OpenOlat’s failure to cryptographically verify JWT signatures allows unauthenticated attackers to forge identity tokens and gain unauthorized access to the e-learning platform.

The OpenID Connect implementation in OpenOlat incorrectly parses JWTs by discarding the signature segment without verification. Because the getAccessToken() method only validates non-cryptographic claims like audience and issuer, an unauthenticated attacker can craft a malicious JWT that the system accepts as valid.

This flaw effectively nullifies the security of the OpenID Connect authentication mechanism, leading to potential widespread account takeovers and unauthorized access to sensitive educational data. The CVSS score of 9.8 underscores the critical nature of this authentication bypass, which threatens the privacy of students and staff and the overall integrity of the platform.

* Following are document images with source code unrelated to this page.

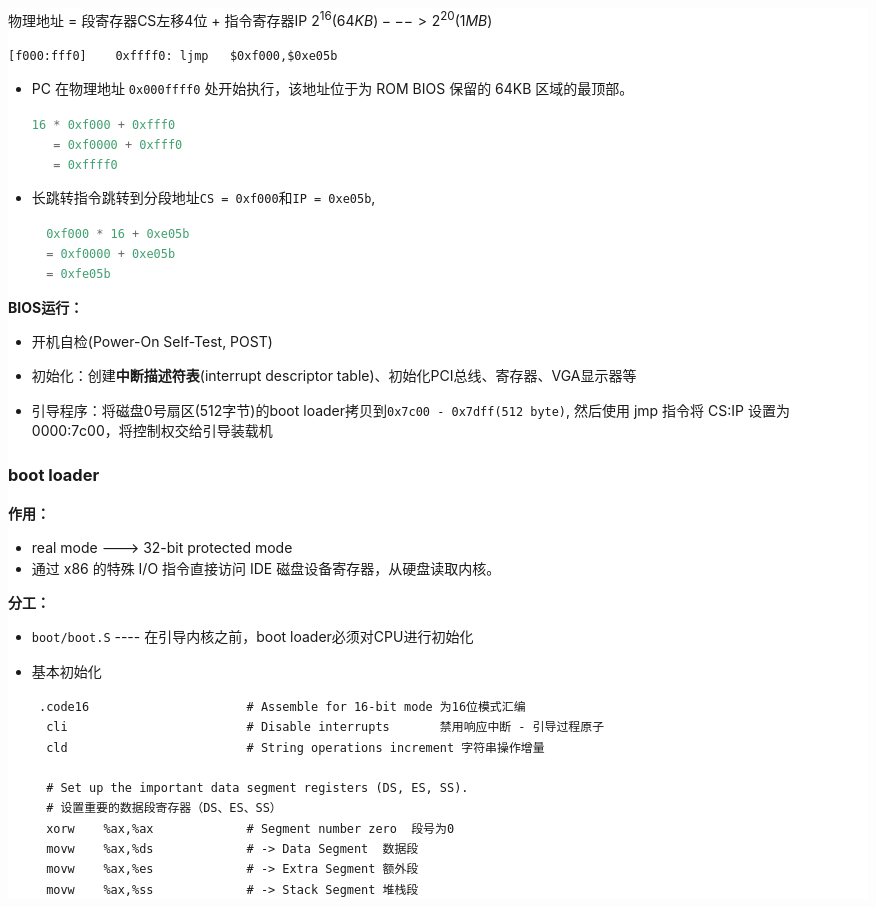 物理地址 = 段寄存器CS左移4位 + 指令寄存器IP    $2^{16}(64KB) ---> 2^{20}(1MB)$​​​

```assembly
[f000:fff0]    0xffff0:	ljmp   $0xf000,$0xe05b   
```

- PC 在物理地址 `0x000ffff0` 处开始执行，该地址位于为 ROM BIOS 保留的 64KB 区域的最顶部。

  ```c
  16 * 0xf000 + 0xfff0 
     = 0xf0000 + 0xfff0
     = 0xffff0
  ```

- 长跳转指令跳转到分段地址`CS = 0xf000`和`IP = 0xe05b`, 

  ```c
  	0xf000 * 16 + 0xe05b
  	= 0xf0000 + 0xe05b
  	= 0xfe05b
  ```

**BIOS运行：**

- 开机自检(Power-On Self-Test, POST)
- 初始化：创建**中断描述符表**(interrupt descriptor table)、初始化PCI总线、寄存器、VGA显示器等

- 引导程序：将磁盘0号扇区(512字节)的boot loader拷贝到`0x7c00 - 0x7dff(512 byte)`, 然后使用 jmp 指令将 CS:IP 设置为 0000:7c00，将控制权交给引导装载机

### boot loader 

**作用：**

- real mode --->  32-bit protected mode
- 通过 x86 的特殊 I/O 指令直接访问 IDE 磁盘设备寄存器，从硬盘读取内核。

**分工：**

-  `boot/boot.S` ---- 在引导内核之前，boot loader必须对CPU进行初始化

  - 基本初始化

    ```assembly
     .code16                      # Assemble for 16-bit mode 为16位模式汇编
      cli                         # Disable interrupts       禁用响应中断 - 引导过程原子
      cld                         # String operations increment 字符串操作增量
    
      # Set up the important data segment registers (DS, ES, SS).
      # 设置重要的数据段寄存器（DS、ES、SS）
      xorw    %ax,%ax             # Segment number zero  段号为0
      movw    %ax,%ds             # -> Data Segment  数据段
      movw    %ax,%es             # -> Extra Segment 额外段
      movw    %ax,%ss             # -> Stack Segment 堆栈段
    ```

Immediate Action: Upgrade OpenOlat installations to version 20.2.5 or higher, which introduces mandatory cryptographic signature verification against the Identity Provider's JWKS endpoint.

Proactive Monitoring: Audit authentication logs for unusual login patterns or JWTs lacking standard headers, and monitor for unauthorized access to administrative or privileged user accounts.

Compensating Controls: If an immediate update is not possible, consider temporarily disabling OIDC implicit flow or enforcing secondary authentication factors where applicable.

Public Exploit Available: No

The absence of signature verification is a fundamental security failure in any OIDC implementation. Administrators must treat this as a top-priority security event and apply the 20.2.5 patch immediately to ensure that only authenticated, verified users can access the system.